(photo credit: courtesy/onami)
The character Sebastian from Disney classic The Little Mermaid may have had a point – under the sea, it may be better – especially when it comes to getting green veggies. When it comes to vegetables, the likes of cucumber, peppers, broccoli and other land-based produce typically come to mind; but does seaweed?
Unfortunately, when it comes to filling our plates with greens many of us forget about plants that grow beneath the deep blue ocean. This is a real shame, as “darling, it’s better, down where it’s wetter” under the sea.
Take a dive under the waves and find out what healthy treasures are growing out at sea: Wakame
Considered the spinach of the sea, Wakame (like popeye’s favorite) is a low calorie, nutrient-dense food. Loaded with vitamins and minerals, Wakame, is an excellent source of the B vitamins, which are essential for cellular metabolism and for providing your body with energy.
This brown seaweed is also abundant in calcium and magnesium, two minerals necessary for strong bones and normal muscle function (making it a great alternative for those of us who don’t like milk). And if that wasn’t enough, it’s considered a great source of iron, a nutrient that many women get too little of.
However, that’s far from all. Have you ever gotten, or at least heard of a seaweed wrap? Aside from leaving your skin silky smooth, this wrap helps to remove toxins from the skin. Some studies indicate that eating seaweed may have a similar effect on the entire body.
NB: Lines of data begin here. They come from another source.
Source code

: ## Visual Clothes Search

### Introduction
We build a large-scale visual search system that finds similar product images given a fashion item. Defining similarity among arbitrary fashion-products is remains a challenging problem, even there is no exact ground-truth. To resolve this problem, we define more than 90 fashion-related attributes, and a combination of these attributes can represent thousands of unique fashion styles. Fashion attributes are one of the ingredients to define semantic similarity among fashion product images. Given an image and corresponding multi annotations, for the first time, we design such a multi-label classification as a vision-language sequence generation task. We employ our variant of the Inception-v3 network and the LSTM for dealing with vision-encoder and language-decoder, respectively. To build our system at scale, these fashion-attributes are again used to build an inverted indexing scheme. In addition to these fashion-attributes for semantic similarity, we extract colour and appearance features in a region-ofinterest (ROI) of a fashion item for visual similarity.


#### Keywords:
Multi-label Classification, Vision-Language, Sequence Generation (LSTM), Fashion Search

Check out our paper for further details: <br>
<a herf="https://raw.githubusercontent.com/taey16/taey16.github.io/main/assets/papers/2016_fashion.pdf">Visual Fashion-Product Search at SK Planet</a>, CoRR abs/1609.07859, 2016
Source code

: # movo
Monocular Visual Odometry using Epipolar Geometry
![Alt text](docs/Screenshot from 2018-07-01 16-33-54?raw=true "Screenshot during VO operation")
Wakame contains align (sodium alginate), which helps to detoxify the body from radioactive particles or heavy metals. While this is probably not a concern unless you happen to live near a melted-down nuclear power plant, studies have found that this compound can help to eliminate toxins present in cigarette smoke. Algin has also been found to help relieve arthritis symptoms and improve digestion.
Finally, Wakame is also a rich source of iodine, a crucial nutrient for proper thyroid function. However watch out, as too much iodine can lead to unwanted side effects. As table salt contains iodine, it is important to balance your intake of kelp and salt. Kombu
Kombu, another popular type of kelp, is loaded with many of the same nutrients as Wakame. It’s particularly high in calcium, iron as well as Vitamin C; however, this kelp has one added advantage… it contains fucoidan. Aside from being a tricky word to pronounce, this phytochemical may help to prevent the formation of blood clots.
Studies have also found that this seaweed may help to reduce hypertension as well as blood cholesterol by boosting the levels of HDL (“good”) cholesterol and lowering LDL (“bad”) cholesterol. Finally, more and more people have begun to associate seaweed as a diet food. Some rumors (and even studies) have tied it with weight loss as a compound in this sea plant. Whether or not this is actually true, Kombu seaweed is packed with fiber - one ounce provides seven grams of fiber to be exact – which is tied to weight loss as it helps you stay, and feel, full longer. Nori
So what’s the deal with Nori? Or better yet, what is Nori? Well the good news is that if you eat sushi than you have already eaten, and most likely are a fan, of Nori. Used to wrap sushi, Nori is also loaded with essential B vitamins and minerals such as calcium, magnesium, potassium, iodine and iron. In fact, 100 grams of Nori contain approximately 88 percent of our recommended daily intake of iron, making it an extremely rich source of this much-needed mineral, particularly for women who generally have low levels of iron.
If that wasn’t enough, Nori is loaded with omega-3 fatty acid. In fact, just one sheet of Nori has the same amount of this essential fatty acid as two whole avocadoes. Best known for its cholesterol lowering and anti-inflammatory benefits, this good fat is also great for the skin as it helps to create a natural oil barrier on your skin, helping to reduce acne and dry skin.
Finally, preliminary studies have found that regular consumption of this seaweed is linked to a lower risk of breast cancer. While the studies have still proven inconclusive, one thing is certain, Nori is extremely high in fiber, which has been linked to a decreased rate of colon cancer.